The Negotiable Instruments Act, 1881 came into being as an Act to define and
amend the law relating to promissory notes, bill of exchange and cheques. The
main object behind Negotiable Instruments Act, 1881 was to legalise the system
under which Negotiable Instruments pass from one hand to other in negotiations
like ordinary goods. Mostly the English law is followed in case of the
Negotiable Instruments Act, 1881except in the area where it was required in
Indian context to change the applicability.
It has also been said that the law
of Negotiable Instruments is not the law of a single country but of the whole of
the commercial world and except for certain differences depending on
peculiarities existing in each country the general rules of the law is on the
same pattern in all the countries.
The Negotiable Instruments Act, 1881in its more than 135 years of existence has
been subjected to as many as 27 amendments and the most relevant one in present
context being The Banking, Public Financial Institutions and Negotiable
Instrument Laws (Amending) Act, 1988 and the subsequent the Negotiable
Instruments (Amendment and Miscellaneous Provisions) Act, 2002 and the last one
being Negotiable Instruments (Amendment) Act, 2015 with retrospective effect
from 15/6/2015.
Out of the three specific type of instruments referred in the Negotiable
Instruments Act namely the promissory note bill of exchange and cheques it was
only the Cheques which became one of the most common instruments for trade and
commerce because of certainty and convenience.

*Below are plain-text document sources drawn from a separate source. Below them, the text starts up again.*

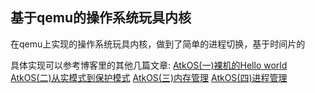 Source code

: 
## 基于qemu的操作系统玩具内核

在qemu上实现的操作系统玩具内核，做到了简单的进程切换，基于时间片的

具体实现可以参考博客里的其他几篇文章:
[AtkOS(一)裸机的Hello world](https://v4if.github.io/2015/AtkOS_chapter1_initboot/)
[AtkOS(二)从实模式到保护模式](https://v4if.github.io/2016/AtkOS_chapter2_realmode/)
[AtkOS(三)内存管理](https://v4if.github.io/2016/AtkOS_chapter3_mm/)
[AtkOS(四)进程管理](https://v4if.github.io/2016/AtkOS_chapter4_thread/)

Negotiable Instruments (Amendment) Bill of 2017
As per the Statement of Objects and Reasons of the Bill of 2017, the Negotiable
Instruments Act of 1881 is proposed to be amended with a view to address the
issue of undue delay in final resolution of cheque dishonour cases so as to
provide relief to payees of dishonoured cheques and to discourage frivolous and
unnecessary litigation which would save time and money. Further, it is expected
that the proposed amendments will strengthen the credibility of cheques and help
trade and commerce in general by allowing lending institutions, including banks,
to continue to extend financing to the productive sectors of the economy.
The Amendment Bill inserts a new Section 143-A in the Act of 1881, making
provision for the payment by the drawer of the dishonoured cheque to the payee
thereof of interim compensation of an amount not exceeding 20% of the value of
the instrument during the pendency of proceedings for the offence of dishonour
under Section 138 of the Act (a) in a summary trial or a summons case, where the
drawer pleads not guilty to the accusation made in the complaint; and (b) in any
other case, upon framing of charge.
The said interim compensation has to be paid within a period of 60 days from the
date on which the order to that effect is made. The interim compensation so
recovered shall be deductible from the amount of fine imposed under Section 138
by the Magistrate upon conviction of the drawer or any compensation directed to
be paid under Section 357 of Code of Criminal Procedure, 1973. Section 138 of
the Act of 1881 provides for imposition of a sentence of imprisonment not
exceeding a period of 2 years or fine extending to twice the amount of the
dishonoured cheque or both.
The said amount of interim compensation may be
recovered in the manner provided under Section 421 of Cr. P. C - by way of
attachment and sale of any movable property of the drawer or a warrant to the
Collector of the concerned district to recover the same as arrears of land
revenue from the movable or immovable property of the drawer.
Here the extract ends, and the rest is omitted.